The task
Pull every line of the entries that has the word "failover".

Excerpted data
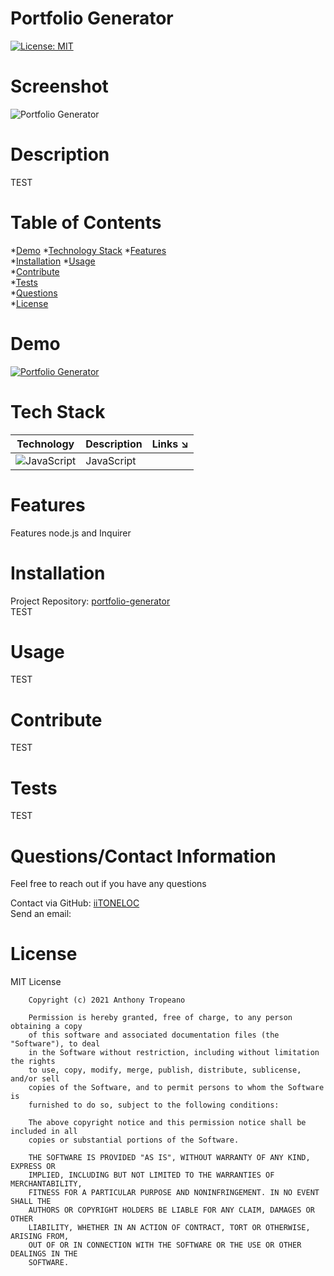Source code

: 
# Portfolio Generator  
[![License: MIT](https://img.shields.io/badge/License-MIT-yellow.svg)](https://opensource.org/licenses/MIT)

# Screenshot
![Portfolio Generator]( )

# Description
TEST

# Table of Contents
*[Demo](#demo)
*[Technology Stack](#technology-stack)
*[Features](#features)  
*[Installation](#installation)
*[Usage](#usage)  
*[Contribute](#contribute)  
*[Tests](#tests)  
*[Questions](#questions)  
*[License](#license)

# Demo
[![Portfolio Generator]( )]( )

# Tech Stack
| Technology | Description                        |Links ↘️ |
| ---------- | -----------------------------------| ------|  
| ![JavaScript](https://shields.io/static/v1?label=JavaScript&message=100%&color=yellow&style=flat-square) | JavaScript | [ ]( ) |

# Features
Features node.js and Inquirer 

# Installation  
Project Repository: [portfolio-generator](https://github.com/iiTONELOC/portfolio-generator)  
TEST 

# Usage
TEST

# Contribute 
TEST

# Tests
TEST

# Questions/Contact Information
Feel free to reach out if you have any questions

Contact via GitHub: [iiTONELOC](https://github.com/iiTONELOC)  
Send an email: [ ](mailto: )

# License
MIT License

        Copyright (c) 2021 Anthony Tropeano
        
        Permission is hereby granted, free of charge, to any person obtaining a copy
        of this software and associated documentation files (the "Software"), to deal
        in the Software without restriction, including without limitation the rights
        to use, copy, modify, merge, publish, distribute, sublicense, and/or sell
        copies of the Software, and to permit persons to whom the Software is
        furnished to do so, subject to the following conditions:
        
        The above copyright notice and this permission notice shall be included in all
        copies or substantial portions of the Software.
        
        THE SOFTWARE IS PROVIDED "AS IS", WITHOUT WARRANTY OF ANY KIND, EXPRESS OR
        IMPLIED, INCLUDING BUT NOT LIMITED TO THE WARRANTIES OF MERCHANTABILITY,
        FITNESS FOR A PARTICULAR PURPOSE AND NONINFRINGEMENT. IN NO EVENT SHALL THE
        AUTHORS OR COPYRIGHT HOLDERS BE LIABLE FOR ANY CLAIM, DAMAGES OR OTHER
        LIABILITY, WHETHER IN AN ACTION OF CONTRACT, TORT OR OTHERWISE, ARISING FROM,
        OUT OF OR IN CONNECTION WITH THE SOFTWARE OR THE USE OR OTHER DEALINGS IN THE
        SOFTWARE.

...

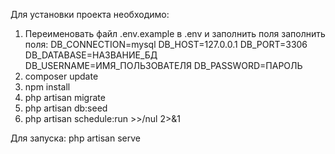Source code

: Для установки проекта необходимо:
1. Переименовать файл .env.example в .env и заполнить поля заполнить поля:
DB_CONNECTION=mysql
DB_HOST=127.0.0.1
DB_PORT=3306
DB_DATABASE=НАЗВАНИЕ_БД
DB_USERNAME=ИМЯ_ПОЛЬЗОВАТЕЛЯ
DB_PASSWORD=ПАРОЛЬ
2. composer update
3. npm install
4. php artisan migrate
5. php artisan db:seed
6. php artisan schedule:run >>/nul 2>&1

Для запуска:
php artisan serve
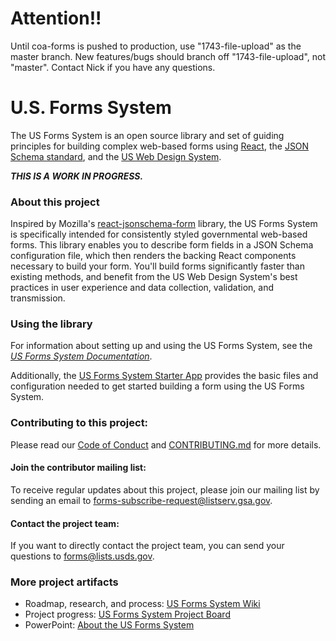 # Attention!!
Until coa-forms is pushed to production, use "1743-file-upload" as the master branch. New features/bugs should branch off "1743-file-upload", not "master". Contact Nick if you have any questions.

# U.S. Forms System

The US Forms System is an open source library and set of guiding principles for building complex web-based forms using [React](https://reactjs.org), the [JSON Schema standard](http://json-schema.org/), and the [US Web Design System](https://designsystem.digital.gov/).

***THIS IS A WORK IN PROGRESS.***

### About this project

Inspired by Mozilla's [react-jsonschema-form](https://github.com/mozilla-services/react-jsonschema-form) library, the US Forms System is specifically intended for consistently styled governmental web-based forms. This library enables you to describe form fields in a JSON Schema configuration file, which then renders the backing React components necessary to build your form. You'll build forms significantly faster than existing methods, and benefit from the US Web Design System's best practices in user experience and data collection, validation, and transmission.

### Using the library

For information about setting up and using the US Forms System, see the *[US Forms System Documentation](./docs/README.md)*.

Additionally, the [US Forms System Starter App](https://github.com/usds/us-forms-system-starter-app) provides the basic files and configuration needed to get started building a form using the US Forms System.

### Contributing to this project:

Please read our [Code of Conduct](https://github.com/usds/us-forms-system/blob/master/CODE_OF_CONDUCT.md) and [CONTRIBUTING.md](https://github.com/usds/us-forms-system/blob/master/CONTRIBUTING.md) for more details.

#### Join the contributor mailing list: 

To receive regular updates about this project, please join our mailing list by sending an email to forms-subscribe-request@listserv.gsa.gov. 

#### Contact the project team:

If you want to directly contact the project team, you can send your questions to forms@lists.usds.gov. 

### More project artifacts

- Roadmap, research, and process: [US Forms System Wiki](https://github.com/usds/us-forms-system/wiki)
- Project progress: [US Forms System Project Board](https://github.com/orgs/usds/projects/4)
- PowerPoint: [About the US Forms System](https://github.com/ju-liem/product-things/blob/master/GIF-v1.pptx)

==

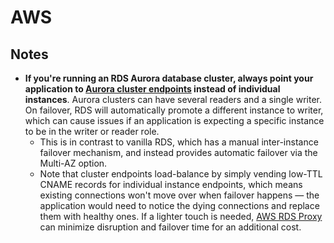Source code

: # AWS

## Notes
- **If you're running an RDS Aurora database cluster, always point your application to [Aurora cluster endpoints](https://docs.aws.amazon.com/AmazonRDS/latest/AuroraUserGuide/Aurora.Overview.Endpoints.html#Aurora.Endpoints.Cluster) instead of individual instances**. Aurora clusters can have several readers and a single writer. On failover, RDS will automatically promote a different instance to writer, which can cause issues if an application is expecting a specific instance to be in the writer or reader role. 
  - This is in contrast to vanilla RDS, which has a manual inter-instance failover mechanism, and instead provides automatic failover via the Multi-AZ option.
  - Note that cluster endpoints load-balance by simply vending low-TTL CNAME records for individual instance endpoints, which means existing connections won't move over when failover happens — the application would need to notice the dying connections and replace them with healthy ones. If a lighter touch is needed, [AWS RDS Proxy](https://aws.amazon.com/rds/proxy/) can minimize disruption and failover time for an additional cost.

Exercise result
- **If you're running an RDS Aurora database cluster, always point your application to [Aurora cluster endpoints](https://docs.aws.amazon.com/AmazonRDS/latest/AuroraUserGuide/Aurora.Overview.Endpoints.html#Aurora.Endpoints.Cluster) instead of individual instances**. Aurora clusters can have several readers and a single writer. On failover, RDS will automatically promote a different instance to writer, which can cause issues if an application is expecting a specific instance to be in the writer or reader role. 
  - This is in contrast to vanilla RDS, which has a manual inter-instance failover mechanism, and instead provides automatic failover via the Multi-AZ option.
  - Note that cluster endpoints load-balance by simply vending low-TTL CNAME records for individual instance endpoints, which means existing connections won't move over when failover happens — the application would need to notice the dying connections and replace them with healthy ones. If a lighter touch is needed, [AWS RDS Proxy](https://aws.amazon.com/rds/proxy/) can minimize disruption and failover time for an additional cost.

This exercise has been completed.